### Work instructions
Search the records for the string "хабарлауға", then copy each line where it appears.

### Exercise data
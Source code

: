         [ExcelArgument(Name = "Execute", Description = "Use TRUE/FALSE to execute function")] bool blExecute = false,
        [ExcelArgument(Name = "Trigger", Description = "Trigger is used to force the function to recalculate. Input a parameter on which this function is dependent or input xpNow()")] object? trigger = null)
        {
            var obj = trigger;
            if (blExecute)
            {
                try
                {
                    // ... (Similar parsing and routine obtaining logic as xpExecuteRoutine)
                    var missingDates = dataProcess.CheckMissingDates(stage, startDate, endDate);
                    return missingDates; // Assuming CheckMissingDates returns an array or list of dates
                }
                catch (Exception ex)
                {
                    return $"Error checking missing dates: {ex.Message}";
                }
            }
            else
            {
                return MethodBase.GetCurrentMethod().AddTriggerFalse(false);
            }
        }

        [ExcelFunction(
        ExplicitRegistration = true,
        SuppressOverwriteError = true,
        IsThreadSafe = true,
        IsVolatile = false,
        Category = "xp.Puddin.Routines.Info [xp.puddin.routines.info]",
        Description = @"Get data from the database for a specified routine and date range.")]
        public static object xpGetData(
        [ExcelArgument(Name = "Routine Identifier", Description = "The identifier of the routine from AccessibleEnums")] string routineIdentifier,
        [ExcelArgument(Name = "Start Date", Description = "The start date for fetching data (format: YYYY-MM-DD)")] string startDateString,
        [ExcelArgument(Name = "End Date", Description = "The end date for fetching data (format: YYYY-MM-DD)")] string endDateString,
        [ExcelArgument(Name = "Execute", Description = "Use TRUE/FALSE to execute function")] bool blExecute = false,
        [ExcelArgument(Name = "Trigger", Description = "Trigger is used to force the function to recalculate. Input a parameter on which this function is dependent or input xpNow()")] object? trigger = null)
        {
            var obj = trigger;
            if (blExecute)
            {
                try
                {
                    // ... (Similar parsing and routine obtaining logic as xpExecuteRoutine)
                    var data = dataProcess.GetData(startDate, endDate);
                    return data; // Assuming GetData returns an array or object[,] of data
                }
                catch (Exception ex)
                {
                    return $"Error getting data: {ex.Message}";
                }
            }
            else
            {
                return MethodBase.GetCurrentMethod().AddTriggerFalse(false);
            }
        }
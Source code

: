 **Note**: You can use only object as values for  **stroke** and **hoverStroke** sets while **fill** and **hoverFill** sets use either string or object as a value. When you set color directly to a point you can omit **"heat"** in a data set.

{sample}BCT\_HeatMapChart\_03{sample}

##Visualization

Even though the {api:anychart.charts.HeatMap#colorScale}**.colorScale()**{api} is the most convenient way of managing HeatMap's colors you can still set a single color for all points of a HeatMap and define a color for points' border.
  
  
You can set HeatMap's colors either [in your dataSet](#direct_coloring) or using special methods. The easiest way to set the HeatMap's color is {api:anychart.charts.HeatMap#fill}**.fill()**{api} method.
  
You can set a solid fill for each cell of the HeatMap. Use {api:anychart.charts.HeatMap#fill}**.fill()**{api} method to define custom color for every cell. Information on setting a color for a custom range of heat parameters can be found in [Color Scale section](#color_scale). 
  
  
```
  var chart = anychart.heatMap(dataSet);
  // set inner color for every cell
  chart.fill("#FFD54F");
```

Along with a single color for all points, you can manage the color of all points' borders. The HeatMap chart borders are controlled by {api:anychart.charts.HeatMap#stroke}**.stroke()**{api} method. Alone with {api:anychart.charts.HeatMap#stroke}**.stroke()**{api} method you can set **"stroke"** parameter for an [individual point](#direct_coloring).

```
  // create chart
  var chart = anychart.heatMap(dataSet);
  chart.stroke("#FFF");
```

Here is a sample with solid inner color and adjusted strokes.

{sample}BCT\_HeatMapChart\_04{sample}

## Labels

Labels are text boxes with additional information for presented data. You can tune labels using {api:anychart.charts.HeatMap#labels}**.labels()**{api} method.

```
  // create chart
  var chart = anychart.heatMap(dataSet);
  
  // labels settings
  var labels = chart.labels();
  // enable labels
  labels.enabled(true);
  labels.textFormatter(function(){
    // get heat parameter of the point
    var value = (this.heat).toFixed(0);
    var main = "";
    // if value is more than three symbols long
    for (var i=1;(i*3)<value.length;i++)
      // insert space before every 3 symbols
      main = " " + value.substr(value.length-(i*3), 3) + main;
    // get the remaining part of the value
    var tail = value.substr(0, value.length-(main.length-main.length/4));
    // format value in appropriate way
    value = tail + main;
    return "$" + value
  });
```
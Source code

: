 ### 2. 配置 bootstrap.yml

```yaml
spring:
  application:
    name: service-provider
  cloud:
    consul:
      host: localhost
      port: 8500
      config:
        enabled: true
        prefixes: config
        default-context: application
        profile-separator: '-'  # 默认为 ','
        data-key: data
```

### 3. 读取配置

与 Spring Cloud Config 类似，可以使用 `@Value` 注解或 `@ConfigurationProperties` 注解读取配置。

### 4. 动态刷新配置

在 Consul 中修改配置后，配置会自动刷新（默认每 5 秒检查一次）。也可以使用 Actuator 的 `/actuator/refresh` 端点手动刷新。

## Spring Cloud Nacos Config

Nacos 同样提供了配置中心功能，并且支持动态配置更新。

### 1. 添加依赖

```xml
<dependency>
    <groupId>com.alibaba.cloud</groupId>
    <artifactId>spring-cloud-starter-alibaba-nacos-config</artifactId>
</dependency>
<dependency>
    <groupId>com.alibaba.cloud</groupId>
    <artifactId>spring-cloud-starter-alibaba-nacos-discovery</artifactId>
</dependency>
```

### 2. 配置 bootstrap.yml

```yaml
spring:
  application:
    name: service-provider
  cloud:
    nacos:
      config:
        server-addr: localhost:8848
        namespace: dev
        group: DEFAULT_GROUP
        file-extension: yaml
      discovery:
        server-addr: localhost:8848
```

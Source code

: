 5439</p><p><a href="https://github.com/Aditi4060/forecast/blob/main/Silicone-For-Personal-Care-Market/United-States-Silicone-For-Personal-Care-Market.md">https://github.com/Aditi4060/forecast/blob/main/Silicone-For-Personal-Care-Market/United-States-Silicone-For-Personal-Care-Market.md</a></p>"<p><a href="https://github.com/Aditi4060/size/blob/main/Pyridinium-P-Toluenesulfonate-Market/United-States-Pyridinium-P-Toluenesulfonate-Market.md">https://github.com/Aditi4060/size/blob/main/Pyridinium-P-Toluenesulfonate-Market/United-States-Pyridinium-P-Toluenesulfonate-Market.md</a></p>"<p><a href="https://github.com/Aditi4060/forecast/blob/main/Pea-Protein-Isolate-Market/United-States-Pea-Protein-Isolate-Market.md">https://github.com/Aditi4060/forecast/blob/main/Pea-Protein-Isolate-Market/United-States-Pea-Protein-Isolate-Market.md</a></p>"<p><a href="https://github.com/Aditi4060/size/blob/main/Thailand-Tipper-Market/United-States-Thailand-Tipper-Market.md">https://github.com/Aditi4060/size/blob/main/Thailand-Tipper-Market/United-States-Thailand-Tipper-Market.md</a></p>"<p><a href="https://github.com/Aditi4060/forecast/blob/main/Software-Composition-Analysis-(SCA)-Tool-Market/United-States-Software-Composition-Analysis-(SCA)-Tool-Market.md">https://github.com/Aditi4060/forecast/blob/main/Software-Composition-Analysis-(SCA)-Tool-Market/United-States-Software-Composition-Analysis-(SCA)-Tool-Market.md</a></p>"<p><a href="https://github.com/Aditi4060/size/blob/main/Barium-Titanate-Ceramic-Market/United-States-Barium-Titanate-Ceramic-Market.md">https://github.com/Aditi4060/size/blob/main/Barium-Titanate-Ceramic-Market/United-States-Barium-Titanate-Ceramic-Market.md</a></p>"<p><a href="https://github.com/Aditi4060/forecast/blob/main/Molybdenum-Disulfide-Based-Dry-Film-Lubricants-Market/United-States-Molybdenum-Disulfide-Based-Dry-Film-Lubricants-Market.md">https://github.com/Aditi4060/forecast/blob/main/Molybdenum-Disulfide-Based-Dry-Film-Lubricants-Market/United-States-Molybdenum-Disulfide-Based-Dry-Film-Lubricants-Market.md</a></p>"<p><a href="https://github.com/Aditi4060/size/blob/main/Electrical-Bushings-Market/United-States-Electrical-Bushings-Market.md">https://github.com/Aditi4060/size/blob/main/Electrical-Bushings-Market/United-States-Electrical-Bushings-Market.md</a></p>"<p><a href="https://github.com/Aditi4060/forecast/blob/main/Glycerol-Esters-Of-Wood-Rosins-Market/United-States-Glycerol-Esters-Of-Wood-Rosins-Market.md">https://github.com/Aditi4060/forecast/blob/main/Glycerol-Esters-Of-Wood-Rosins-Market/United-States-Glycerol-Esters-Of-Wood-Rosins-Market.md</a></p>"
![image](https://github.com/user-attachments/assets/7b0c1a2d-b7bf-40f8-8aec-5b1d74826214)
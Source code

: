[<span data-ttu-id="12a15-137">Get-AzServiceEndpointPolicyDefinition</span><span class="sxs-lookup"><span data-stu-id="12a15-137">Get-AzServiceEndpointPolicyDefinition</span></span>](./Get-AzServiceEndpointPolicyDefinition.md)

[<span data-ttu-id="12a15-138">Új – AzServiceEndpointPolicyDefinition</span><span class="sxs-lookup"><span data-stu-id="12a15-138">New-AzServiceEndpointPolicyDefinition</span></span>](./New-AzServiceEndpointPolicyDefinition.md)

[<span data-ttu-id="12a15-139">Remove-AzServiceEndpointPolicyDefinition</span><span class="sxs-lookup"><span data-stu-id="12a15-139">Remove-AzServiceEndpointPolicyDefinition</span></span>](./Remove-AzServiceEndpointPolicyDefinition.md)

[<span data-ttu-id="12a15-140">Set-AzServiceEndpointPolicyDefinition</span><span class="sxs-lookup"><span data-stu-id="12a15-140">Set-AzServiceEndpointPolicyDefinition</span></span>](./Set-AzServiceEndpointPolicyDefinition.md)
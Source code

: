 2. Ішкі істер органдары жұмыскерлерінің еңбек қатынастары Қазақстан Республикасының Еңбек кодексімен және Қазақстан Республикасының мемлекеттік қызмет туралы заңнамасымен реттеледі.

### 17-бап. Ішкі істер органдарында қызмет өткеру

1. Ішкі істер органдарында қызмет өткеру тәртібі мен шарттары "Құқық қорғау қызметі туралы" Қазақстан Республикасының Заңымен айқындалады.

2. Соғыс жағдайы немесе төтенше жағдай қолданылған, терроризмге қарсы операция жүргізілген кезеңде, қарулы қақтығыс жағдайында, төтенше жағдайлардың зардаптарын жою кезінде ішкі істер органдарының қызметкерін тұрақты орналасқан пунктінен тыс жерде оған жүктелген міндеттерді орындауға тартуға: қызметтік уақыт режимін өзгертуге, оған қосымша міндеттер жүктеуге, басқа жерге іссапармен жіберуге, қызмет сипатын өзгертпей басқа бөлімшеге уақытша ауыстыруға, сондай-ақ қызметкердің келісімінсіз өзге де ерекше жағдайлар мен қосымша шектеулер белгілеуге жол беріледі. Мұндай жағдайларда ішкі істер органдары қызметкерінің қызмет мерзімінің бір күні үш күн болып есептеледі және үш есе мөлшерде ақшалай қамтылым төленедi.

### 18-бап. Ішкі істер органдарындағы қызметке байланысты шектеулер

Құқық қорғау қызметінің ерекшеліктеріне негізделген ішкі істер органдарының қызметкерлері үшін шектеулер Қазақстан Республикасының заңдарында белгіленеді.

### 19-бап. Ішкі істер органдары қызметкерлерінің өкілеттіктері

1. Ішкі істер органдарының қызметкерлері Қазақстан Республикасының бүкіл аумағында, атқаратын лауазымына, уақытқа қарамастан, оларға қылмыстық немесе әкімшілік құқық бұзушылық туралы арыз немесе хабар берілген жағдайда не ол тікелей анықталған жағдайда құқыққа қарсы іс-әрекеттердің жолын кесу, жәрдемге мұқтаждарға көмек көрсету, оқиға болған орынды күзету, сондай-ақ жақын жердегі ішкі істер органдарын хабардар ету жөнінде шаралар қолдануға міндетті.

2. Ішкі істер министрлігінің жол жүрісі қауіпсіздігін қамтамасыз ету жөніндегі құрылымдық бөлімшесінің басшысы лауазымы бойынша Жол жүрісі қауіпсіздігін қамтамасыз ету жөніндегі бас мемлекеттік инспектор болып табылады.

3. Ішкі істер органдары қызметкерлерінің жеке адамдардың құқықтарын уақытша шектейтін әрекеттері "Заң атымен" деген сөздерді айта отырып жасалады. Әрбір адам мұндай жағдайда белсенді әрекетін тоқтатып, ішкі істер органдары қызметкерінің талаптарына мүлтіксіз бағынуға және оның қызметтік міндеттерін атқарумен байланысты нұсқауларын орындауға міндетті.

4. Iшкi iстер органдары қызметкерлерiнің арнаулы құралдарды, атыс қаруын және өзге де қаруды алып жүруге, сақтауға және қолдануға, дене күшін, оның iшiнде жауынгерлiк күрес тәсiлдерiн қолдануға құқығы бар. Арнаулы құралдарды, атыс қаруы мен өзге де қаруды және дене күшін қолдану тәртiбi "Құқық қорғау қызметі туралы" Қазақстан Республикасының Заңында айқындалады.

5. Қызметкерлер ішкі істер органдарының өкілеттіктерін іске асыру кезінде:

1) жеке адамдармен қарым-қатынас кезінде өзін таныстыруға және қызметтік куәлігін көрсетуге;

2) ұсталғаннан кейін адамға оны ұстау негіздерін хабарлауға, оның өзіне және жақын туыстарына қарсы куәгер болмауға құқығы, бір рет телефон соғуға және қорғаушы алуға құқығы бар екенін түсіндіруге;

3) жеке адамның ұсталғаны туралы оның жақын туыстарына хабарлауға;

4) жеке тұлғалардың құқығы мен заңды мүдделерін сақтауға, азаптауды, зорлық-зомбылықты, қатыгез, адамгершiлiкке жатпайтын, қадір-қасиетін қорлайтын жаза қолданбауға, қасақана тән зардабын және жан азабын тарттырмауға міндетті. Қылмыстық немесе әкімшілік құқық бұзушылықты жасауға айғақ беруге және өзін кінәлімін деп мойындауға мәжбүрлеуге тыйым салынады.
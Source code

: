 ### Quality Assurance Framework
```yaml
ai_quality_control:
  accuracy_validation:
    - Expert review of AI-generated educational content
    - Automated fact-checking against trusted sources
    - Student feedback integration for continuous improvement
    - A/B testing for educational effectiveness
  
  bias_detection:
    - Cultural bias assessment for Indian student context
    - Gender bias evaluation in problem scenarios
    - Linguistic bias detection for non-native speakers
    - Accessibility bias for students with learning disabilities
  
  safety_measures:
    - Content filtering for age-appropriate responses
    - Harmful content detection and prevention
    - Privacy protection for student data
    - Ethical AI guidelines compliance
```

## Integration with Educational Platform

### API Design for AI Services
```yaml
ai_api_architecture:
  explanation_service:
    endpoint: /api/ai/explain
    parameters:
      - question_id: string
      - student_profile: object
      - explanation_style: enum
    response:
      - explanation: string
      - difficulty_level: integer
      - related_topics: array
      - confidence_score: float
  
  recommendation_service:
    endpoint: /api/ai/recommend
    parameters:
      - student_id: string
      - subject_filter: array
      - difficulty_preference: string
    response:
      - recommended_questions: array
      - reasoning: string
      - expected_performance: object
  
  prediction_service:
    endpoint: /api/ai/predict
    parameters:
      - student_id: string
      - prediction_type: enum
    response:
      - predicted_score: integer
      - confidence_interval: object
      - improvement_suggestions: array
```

### Solution for this exercise
2) ұсталғаннан кейін адамға оны ұстау негіздерін хабарлауға, оның өзіне және жақын туыстарына қарсы куәгер болмауға құқығы, бір рет телефон соғуға және қорғаушы алуға құқығы бар екенін түсіндіруге;
3) жеке адамның ұсталғаны туралы оның жақын туыстарына хабарлауға;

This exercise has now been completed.